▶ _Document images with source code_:
- - -

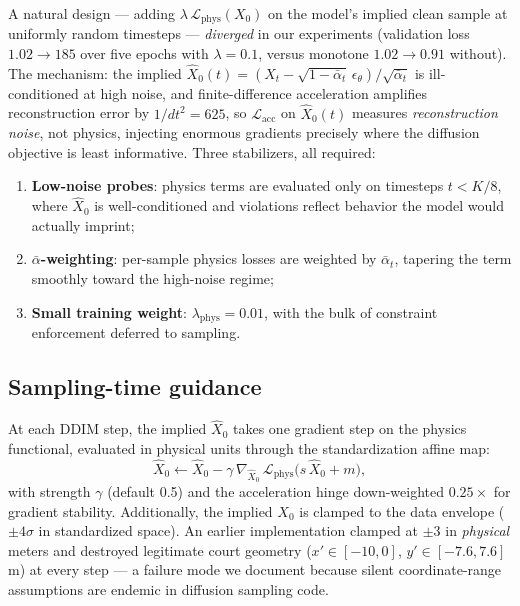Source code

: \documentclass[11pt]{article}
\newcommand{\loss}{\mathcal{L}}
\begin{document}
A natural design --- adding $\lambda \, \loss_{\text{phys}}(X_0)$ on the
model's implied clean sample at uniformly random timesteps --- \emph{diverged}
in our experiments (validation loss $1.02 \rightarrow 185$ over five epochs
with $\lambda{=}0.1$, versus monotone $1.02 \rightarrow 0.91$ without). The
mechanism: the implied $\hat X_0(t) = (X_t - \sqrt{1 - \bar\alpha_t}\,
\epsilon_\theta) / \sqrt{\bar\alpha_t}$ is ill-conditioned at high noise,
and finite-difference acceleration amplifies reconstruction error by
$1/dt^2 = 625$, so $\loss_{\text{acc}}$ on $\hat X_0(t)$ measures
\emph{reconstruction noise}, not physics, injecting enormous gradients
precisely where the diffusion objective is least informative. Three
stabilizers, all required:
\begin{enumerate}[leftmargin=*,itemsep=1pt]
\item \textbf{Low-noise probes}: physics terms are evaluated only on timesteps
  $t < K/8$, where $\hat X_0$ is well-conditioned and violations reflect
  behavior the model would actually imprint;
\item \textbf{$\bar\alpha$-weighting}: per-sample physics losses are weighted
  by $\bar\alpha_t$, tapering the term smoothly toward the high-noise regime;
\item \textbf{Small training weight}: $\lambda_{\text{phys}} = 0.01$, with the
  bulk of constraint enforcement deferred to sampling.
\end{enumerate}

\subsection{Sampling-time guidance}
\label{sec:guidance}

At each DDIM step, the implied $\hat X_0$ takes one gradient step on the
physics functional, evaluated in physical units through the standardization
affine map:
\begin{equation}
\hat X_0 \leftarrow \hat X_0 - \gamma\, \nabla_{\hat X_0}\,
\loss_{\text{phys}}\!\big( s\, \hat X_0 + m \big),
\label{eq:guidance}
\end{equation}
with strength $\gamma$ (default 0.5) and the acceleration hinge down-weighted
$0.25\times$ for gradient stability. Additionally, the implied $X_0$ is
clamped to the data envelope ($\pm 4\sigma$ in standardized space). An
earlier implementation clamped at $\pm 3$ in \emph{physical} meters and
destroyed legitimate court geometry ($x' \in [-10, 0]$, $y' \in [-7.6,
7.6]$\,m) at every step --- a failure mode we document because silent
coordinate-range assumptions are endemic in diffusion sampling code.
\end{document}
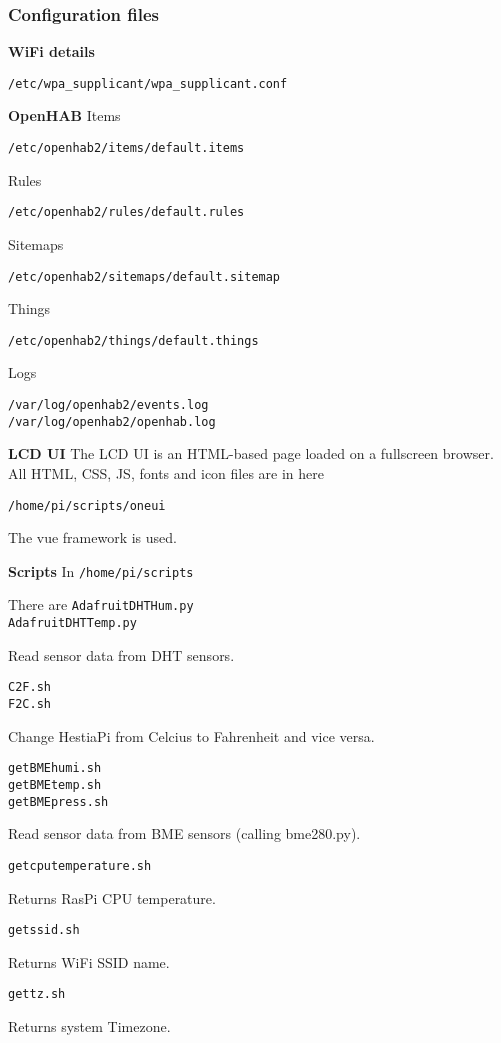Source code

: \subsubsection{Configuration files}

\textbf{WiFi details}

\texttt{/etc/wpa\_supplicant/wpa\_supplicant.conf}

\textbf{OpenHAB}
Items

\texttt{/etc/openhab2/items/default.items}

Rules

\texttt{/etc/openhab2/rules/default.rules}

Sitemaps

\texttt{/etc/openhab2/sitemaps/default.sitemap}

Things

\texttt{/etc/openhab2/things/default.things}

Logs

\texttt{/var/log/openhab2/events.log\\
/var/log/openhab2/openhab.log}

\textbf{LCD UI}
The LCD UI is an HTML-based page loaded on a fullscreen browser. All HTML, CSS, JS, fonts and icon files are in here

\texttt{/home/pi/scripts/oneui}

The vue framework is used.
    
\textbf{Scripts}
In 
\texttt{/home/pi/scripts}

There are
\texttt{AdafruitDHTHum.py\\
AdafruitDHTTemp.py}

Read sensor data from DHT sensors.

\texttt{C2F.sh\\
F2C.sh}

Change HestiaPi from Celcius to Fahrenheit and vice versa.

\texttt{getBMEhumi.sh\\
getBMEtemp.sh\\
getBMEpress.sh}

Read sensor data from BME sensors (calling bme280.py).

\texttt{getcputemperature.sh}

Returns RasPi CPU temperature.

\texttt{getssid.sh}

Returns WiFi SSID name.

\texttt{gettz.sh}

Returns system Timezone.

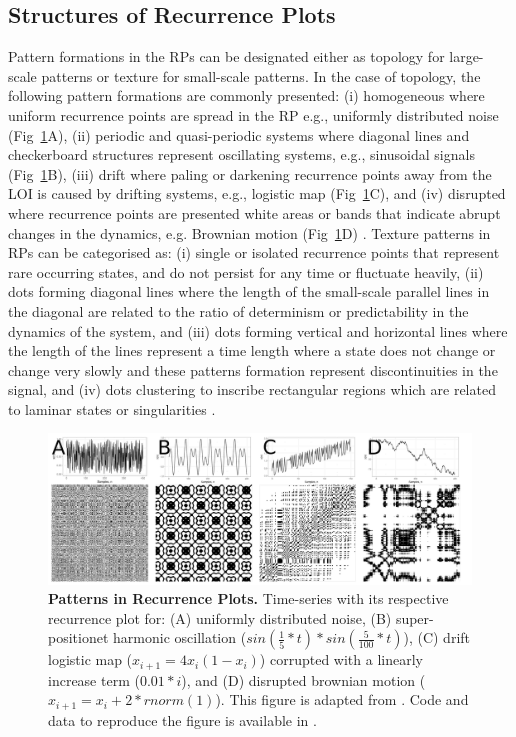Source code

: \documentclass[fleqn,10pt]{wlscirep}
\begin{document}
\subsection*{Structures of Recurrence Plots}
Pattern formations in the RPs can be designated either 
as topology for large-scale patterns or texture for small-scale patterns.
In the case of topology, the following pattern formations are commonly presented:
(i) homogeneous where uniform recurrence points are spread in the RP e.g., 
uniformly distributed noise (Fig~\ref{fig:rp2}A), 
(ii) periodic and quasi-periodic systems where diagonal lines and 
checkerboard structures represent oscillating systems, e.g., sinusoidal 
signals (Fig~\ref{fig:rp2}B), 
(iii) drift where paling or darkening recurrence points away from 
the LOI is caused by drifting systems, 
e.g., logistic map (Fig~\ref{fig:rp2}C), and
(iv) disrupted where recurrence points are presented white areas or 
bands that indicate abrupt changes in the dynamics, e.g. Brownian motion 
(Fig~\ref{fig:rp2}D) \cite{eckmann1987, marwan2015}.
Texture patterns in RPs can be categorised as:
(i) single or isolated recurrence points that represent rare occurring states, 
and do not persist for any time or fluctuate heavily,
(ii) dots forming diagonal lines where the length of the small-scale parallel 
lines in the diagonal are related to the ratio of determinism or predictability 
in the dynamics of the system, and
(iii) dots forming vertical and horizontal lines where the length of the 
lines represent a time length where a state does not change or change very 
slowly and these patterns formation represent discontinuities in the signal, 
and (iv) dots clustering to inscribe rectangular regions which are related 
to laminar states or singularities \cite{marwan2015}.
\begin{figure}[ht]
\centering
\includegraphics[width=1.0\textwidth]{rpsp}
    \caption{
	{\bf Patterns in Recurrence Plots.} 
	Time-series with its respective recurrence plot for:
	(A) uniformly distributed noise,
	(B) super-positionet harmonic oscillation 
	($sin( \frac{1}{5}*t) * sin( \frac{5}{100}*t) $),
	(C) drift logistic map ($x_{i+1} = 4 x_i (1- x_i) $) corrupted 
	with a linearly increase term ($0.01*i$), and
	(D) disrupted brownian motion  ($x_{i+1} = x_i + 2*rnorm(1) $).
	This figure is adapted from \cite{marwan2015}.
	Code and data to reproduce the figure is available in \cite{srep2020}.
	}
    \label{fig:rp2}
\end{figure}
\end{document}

- - -

From the entries above, write out every line without a single change, skipping the images.

▶ _Result_:
Source code

: \documentclass[11pt]{article}
\newcommand{\loss}{\mathcal{L}}
\begin{document}
A natural design --- adding $\lambda \, \loss_{\text{phys}}(X_0)$ on the
model's implied clean sample at uniformly random timesteps --- \emph{diverged}
in our experiments (validation loss $1.02 \rightarrow 185$ over five epochs
with $\lambda{=}0.1$, versus monotone $1.02 \rightarrow 0.91$ without). The
mechanism: the implied $\hat X_0(t) = (X_t - \sqrt{1 - \bar\alpha_t}\,
\epsilon_\theta) / \sqrt{\bar\alpha_t}$ is ill-conditioned at high noise,
and finite-difference acceleration amplifies reconstruction error by
$1/dt^2 = 625$, so $\loss_{\text{acc}}$ on $\hat X_0(t)$ measures
\emph{reconstruction noise}, not physics, injecting enormous gradients
precisely where the diffusion objective is least informative. Three
stabilizers, all required:
\begin{enumerate}[leftmargin=*,itemsep=1pt]
\item \textbf{Low-noise probes}: physics terms are evaluated only on timesteps
  $t < K/8$, where $\hat X_0$ is well-conditioned and violations reflect
  behavior the model would actually imprint;
\item \textbf{$\bar\alpha$-weighting}: per-sample physics losses are weighted
  by $\bar\alpha_t$, tapering the term smoothly toward the high-noise regime;
\item \textbf{Small training weight}: $\lambda_{\text{phys}} = 0.01$, with the
  bulk of constraint enforcement deferred to sampling.
\end{enumerate}

\subsection{Sampling-time guidance}
\label{sec:guidance}

At each DDIM step, the implied $\hat X_0$ takes one gradient step on the
physics functional, evaluated in physical units through the standardization
affine map:
\begin{equation}
\hat X_0 \leftarrow \hat X_0 - \gamma\, \nabla_{\hat X_0}\,
\loss_{\text{phys}}\!\big( s\, \hat X_0 + m \big),
\label{eq:guidance}
\end{equation}
with strength $\gamma$ (default 0.5) and the acceleration hinge down-weighted
$0.25\times$ for gradient stability. Additionally, the implied $X_0$ is
clamped to the data envelope ($\pm 4\sigma$ in standardized space). An
earlier implementation clamped at $\pm 3$ in \emph{physical} meters and
destroyed legitimate court geometry ($x' \in [-10, 0]$, $y' \in [-7.6,
7.6]$\,m) at every step --- a failure mode we document because silent
coordinate-range assumptions are endemic in diffusion sampling code.
\end{document}
Source code

: \subsubsection{Configuration files}

\textbf{WiFi details}

\texttt{/etc/wpa\_supplicant/wpa\_supplicant.conf}

\textbf{OpenHAB}
Items

\texttt{/etc/openhab2/items/default.items}

Rules

\texttt{/etc/openhab2/rules/default.rules}

Sitemaps

\texttt{/etc/openhab2/sitemaps/default.sitemap}

Things

\texttt{/etc/openhab2/things/default.things}

Logs

\texttt{/var/log/openhab2/events.log\\
/var/log/openhab2/openhab.log}

\textbf{LCD UI}
The LCD UI is an HTML-based page loaded on a fullscreen browser. All HTML, CSS, JS, fonts and icon files are in here

\texttt{/home/pi/scripts/oneui}

The vue framework is used.
    
\textbf{Scripts}
In 
\texttt{/home/pi/scripts}

There are
\texttt{AdafruitDHTHum.py\\
AdafruitDHTTemp.py}

Read sensor data from DHT sensors.

\texttt{C2F.sh\\
F2C.sh}

Change HestiaPi from Celcius to Fahrenheit and vice versa.

\texttt{getBMEhumi.sh\\
getBMEtemp.sh\\
getBMEpress.sh}

Read sensor data from BME sensors (calling bme280.py).

\texttt{getcputemperature.sh}

Returns RasPi CPU temperature.

\texttt{getssid.sh}

Returns WiFi SSID name.

\texttt{gettz.sh}

Returns system Timezone.

Source code

: \documentclass[fleqn,10pt]{wlscirep}
\begin{document}
\subsection*{Structures of Recurrence Plots}
Pattern formations in the RPs can be designated either 
as topology for large-scale patterns or texture for small-scale patterns.
In the case of topology, the following pattern formations are commonly presented:
(i) homogeneous where uniform recurrence points are spread in the RP e.g., 
uniformly distributed noise (Fig~\ref{fig:rp2}A), 
(ii) periodic and quasi-periodic systems where diagonal lines and 
checkerboard structures represent oscillating systems, e.g., sinusoidal 
signals (Fig~\ref{fig:rp2}B), 
(iii) drift where paling or darkening recurrence points away from 
the LOI is caused by drifting systems, 
e.g., logistic map (Fig~\ref{fig:rp2}C), and
(iv) disrupted where recurrence points are presented white areas or 
bands that indicate abrupt changes in the dynamics, e.g. Brownian motion 
(Fig~\ref{fig:rp2}D) \cite{eckmann1987, marwan2015}.
Texture patterns in RPs can be categorised as:
(i) single or isolated recurrence points that represent rare occurring states, 
and do not persist for any time or fluctuate heavily,
(ii) dots forming diagonal lines where the length of the small-scale parallel 
lines in the diagonal are related to the ratio of determinism or predictability 
in the dynamics of the system, and
(iii) dots forming vertical and horizontal lines where the length of the 
lines represent a time length where a state does not change or change very 
slowly and these patterns formation represent discontinuities in the signal, 
and (iv) dots clustering to inscribe rectangular regions which are related 
to laminar states or singularities \cite{marwan2015}.
\begin{figure}[ht]
\centering
\includegraphics[width=1.0\textwidth]{rpsp}
    \caption{
	{\bf Patterns in Recurrence Plots.} 
	Time-series with its respective recurrence plot for:
	(A) uniformly distributed noise,
	(B) super-positionet harmonic oscillation 
	($sin( \frac{1}{5}*t) * sin( \frac{5}{100}*t) $),
	(C) drift logistic map ($x_{i+1} = 4 x_i (1- x_i) $) corrupted 
	with a linearly increase term ($0.01*i$), and
	(D) disrupted brownian motion  ($x_{i+1} = x_i + 2*rnorm(1) $).
	This figure is adapted from \cite{marwan2015}.
	Code and data to reproduce the figure is available in \cite{srep2020}.
	}
    \label{fig:rp2}
\end{figure}
\end{document}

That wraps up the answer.